Copy out each line of the data holding "problem".

Start of Block

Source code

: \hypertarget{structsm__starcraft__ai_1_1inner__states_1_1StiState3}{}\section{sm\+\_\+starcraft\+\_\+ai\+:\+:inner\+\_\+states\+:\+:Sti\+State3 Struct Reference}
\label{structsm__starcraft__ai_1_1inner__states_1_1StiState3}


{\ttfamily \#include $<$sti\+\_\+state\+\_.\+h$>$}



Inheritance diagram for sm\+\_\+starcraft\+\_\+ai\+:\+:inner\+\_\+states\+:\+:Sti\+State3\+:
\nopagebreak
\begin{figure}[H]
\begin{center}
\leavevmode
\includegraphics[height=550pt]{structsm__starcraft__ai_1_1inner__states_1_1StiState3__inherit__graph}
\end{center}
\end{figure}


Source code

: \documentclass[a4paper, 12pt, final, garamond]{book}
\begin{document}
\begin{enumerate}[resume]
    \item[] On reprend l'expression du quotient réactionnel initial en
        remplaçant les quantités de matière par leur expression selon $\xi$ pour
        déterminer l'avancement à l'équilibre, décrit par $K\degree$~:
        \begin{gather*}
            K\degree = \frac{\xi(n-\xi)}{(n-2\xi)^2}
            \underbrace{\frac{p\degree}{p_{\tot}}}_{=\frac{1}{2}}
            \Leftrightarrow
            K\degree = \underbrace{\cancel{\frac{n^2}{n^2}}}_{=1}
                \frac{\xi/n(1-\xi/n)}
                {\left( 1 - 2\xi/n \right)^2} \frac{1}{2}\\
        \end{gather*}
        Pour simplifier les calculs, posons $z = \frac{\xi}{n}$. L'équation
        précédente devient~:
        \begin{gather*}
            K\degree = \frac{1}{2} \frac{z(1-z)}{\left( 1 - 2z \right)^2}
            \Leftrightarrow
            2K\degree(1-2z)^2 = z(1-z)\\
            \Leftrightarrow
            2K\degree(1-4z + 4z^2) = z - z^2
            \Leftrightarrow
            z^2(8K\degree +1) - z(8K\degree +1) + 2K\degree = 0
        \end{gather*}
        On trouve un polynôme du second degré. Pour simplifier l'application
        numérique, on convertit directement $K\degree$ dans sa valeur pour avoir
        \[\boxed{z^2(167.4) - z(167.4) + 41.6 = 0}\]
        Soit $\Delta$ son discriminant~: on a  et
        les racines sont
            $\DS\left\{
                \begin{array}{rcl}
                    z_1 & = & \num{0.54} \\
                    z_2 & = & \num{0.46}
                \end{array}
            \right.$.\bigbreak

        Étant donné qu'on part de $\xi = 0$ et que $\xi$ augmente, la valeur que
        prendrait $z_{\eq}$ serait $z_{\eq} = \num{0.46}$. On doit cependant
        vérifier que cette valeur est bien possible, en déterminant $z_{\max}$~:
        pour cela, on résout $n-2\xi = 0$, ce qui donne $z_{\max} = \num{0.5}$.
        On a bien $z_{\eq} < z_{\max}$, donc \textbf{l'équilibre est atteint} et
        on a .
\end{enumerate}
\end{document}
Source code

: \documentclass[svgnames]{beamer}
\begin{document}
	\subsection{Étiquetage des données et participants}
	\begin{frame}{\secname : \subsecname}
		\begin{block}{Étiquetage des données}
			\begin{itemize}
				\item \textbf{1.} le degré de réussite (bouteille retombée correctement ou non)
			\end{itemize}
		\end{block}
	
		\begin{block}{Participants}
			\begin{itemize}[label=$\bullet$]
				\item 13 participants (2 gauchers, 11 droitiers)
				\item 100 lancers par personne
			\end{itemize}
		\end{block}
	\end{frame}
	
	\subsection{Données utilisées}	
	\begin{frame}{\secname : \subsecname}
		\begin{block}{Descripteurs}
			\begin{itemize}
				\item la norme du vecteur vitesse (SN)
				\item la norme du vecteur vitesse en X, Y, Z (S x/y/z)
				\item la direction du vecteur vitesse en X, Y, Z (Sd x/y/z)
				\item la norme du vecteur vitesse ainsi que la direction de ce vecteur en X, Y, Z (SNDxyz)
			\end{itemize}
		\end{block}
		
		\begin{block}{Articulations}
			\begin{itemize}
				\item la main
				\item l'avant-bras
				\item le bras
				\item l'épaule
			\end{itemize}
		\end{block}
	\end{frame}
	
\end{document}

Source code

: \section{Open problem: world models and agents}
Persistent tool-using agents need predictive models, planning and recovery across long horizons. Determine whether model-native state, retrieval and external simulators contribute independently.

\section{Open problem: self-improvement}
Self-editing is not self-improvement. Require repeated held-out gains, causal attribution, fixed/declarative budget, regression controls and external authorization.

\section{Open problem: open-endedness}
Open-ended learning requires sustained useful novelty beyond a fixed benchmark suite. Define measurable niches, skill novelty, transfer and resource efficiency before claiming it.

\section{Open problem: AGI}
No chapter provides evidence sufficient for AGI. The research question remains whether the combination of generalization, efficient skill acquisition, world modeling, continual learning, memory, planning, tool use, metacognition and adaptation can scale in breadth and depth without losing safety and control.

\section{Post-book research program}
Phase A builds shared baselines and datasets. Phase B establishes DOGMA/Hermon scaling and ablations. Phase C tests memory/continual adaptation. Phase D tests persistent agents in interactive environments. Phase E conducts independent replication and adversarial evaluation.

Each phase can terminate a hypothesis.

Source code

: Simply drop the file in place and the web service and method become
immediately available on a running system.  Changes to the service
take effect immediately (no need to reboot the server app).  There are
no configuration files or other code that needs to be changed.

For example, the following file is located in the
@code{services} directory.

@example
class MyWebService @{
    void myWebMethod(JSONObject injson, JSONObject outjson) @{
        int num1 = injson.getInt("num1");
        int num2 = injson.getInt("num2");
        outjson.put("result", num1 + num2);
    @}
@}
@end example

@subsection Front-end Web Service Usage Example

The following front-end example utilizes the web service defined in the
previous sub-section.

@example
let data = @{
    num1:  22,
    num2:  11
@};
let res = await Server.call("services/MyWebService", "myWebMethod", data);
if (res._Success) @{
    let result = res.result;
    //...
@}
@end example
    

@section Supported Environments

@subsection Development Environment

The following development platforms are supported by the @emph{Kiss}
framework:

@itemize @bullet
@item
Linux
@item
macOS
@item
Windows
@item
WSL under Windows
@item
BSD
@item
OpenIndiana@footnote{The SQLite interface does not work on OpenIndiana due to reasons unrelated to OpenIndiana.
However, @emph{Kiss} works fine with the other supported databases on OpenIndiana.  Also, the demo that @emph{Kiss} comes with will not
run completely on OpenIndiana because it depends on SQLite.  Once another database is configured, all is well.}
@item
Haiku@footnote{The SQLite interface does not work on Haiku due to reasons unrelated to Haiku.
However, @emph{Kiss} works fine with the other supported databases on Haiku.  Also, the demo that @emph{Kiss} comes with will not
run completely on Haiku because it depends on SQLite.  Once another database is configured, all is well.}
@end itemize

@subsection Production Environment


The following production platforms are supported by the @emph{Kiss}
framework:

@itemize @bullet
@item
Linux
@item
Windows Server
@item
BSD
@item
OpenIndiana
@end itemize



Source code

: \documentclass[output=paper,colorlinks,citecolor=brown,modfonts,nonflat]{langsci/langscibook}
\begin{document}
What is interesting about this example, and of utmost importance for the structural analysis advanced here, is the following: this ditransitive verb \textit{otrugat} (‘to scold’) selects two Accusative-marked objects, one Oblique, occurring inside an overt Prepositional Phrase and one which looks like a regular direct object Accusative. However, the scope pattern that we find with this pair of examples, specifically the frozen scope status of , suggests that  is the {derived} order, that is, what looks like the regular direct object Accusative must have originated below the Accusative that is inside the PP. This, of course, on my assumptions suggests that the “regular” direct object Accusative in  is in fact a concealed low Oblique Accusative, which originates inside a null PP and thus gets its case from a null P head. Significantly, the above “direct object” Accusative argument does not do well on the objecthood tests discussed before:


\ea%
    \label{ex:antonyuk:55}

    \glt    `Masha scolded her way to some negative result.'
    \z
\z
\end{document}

End of Block

SOLUTION FOR THIS EXERCISE:
: \section{Open problem: world models and agents}
\section{Open problem: self-improvement}
\section{Open problem: open-endedness}
\section{Open problem: AGI}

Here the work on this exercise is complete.